Scheibe vs. V-Brake:

Mit der Entscheidung hab ich mich auch schwer getan. Scheibe waere auf alle Faelle die technisch sinnvollere Variante. Allerdings hat der Rahmen an der Schwinge noch keine Aufnahme. (Ja, bei Ebay ist derzeit eine IDrive Schwinge mit Canti und Scheibenaufnahme drin...). Nachdem allerdings der LRS auch schon daheim liegt und es ab und an auch vorkommen kann, dass ich die LR unter meinen Raedern tausche, so war die derzeit sinnvollere und einfachere Variante - Felgenbremsen.

Spart mitunter auch Gewicht und ich hab bisher noch keine Abfahrt erlebt, die ich mit Felgenbremsen nicht auch ueberstanden haette. Je nachdem welche Schaltkomponenten letztendlich verbaut werden, so wird auch die Entscheidung der Felgenbremsen ausfallen.

Sollte es Shimano werden, dann wohl eine komplette XTR Gruppe (Schaltwerk, Umwerfer, Shifter, Bremsen, Kurbeln).

Sollte ich bei einem Non-Shimano Aufbau bleiben, dann bieten sich die Magura HS33 Herzblut an. Am Avalanche fahre ich die HS33 Tomac's in Rot. Einmal eingestellt und ich brauch mich um fast nichts mehr kuemmern. Bei meinem Zaskar mit V-Brakes sieht das anders aus. Spaetestens nach jeder 3 Ausfahrt ist irgendwas zu tun. (Alles nur Kleinigkeiten, aber das summiert sich).

Aber wie gesagt, dass sind die Teile die ich kenne, gesehen habe und die mir gefallen. Bin dennoch offen fuer jegliche Alternativvorschlaege.
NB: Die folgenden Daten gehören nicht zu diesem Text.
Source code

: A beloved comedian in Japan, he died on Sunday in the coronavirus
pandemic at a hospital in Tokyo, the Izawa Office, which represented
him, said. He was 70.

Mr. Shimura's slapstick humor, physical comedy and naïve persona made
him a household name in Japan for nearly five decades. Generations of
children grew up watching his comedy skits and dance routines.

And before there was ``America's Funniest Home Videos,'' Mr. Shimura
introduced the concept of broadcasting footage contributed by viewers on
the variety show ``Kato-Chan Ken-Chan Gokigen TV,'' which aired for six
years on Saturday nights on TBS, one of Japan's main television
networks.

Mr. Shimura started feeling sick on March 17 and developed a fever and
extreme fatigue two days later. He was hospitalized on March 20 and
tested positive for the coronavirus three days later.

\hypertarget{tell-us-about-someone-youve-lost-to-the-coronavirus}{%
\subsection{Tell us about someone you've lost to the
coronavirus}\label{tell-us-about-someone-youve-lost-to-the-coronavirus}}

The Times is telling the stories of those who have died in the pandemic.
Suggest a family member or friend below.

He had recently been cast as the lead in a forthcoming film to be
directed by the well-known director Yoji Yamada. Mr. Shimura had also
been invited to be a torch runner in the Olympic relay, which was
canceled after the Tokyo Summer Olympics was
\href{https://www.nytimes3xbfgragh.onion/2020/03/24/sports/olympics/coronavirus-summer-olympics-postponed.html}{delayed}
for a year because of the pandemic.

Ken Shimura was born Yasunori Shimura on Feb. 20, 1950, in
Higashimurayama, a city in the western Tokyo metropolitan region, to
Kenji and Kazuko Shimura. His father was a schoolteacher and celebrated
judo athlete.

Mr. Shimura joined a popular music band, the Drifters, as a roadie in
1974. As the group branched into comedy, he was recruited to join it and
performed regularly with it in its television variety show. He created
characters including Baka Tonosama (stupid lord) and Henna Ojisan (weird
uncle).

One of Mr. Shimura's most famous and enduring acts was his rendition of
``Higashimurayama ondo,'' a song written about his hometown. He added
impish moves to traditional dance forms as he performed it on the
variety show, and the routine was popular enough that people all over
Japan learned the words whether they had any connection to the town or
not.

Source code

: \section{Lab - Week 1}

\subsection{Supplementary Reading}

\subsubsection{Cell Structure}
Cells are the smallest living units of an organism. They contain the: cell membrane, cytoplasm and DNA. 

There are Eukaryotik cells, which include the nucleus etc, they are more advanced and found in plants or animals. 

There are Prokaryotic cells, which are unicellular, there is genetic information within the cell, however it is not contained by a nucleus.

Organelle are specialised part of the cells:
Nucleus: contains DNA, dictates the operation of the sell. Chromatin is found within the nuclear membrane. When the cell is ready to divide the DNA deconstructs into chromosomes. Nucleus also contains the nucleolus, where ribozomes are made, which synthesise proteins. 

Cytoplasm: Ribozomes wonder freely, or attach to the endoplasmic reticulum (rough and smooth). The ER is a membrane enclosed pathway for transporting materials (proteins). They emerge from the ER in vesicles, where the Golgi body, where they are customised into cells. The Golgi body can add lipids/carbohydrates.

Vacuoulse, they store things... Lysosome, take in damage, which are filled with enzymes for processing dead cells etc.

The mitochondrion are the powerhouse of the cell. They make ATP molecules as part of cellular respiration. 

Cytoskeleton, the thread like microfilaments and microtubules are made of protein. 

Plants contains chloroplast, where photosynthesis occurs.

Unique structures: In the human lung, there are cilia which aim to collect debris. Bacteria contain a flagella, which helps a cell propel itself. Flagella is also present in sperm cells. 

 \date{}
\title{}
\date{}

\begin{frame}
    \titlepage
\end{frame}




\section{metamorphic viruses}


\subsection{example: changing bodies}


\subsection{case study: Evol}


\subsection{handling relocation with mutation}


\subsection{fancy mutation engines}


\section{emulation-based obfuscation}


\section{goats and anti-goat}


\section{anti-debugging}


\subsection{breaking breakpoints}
Danke auf alle Faelle fuer die bisherigen Antworten.


----------



## planetsmasher (21. Dezember 2008)

Tiensy schrieb:


> Ich hab genau dieses Problem auch an den restlichen Raeder mit der X0 Gruppe. Der X9 Umwerfer passt auch bei meinem Avalanche und Zaskar nicht.


 
äääähm. wieso passen die am Hardtail nicht? das überrascht mich jetzt doch etwas.


----------



## Tiensy (21. Dezember 2008)

planetsmasher schrieb:


> äääähm. wieso passen die am Hardtail nicht? das überrascht mich jetzt doch etwas.



Passen schon. Aber nicht in Verbindung mit Syncros Revolution Kurbeln. Da schlitzt das aeussere Umwerferblech dann die Kurbel langsam aber sicher auf.
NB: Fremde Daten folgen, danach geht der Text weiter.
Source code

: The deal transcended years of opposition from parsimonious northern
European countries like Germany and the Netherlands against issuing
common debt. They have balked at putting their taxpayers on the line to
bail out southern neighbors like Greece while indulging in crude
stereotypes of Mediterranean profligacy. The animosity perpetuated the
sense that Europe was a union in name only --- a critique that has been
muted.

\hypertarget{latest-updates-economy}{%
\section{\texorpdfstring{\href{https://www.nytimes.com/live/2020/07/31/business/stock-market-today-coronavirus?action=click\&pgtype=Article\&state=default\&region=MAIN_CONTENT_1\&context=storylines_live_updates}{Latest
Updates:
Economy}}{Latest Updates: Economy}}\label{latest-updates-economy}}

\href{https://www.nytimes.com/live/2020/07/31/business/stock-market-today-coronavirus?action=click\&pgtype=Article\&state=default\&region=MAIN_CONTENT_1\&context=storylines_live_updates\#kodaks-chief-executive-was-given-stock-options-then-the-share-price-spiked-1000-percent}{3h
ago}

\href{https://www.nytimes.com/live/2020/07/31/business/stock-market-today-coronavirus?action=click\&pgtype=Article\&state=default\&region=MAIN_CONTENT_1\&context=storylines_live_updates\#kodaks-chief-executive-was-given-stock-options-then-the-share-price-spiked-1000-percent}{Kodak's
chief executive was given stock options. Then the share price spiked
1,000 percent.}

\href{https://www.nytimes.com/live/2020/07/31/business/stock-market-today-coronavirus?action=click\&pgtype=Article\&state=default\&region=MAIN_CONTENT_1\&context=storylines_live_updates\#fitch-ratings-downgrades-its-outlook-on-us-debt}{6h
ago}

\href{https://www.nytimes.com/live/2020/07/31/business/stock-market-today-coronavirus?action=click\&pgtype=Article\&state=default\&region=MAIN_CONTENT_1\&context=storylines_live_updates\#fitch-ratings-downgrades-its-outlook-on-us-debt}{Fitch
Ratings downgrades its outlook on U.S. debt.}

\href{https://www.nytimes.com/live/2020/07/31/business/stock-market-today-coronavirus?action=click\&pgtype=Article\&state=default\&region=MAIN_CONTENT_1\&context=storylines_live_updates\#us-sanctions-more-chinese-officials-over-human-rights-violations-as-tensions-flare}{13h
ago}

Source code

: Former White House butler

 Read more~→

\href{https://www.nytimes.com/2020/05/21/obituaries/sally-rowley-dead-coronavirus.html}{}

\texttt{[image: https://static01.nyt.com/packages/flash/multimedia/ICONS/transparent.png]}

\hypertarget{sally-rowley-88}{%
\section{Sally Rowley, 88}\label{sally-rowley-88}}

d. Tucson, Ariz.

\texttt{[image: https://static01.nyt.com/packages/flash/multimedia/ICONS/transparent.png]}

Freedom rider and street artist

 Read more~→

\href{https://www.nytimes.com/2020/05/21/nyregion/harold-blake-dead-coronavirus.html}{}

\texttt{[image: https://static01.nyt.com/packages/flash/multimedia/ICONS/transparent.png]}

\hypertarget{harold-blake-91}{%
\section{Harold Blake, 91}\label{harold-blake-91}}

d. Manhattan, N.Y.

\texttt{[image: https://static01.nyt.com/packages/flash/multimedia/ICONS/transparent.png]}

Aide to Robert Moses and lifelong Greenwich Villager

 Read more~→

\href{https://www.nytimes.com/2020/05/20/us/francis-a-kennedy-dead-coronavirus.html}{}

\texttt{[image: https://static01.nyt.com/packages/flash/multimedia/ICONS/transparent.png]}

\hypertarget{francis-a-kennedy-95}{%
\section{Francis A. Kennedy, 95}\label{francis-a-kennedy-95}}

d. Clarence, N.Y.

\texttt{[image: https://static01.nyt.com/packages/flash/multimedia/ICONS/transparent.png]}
Liegt aber auch an der Achslaenge des Innenlagers. Im Avalanche ist ein 122mm Lager verbaut. Kuerzer geht wegen den Revo's nicht.

Am Zaskar passt es zwar in Verbindung mit den XTR M960 Kurbeln. Aber da sonst alles am Zaskar Non-Sram ist, passt es halt nicht


----------



## Kint (21. Dezember 2008)

ok dann ich nochmal. 

ich möchte hier niemandem vorgreifen oder das recht nehmen vorschläge zu machen aber:


sollten vorschläge stimmig sein
eine gabel die die geometrie verändert ist ein herber eingriff in das Rad ...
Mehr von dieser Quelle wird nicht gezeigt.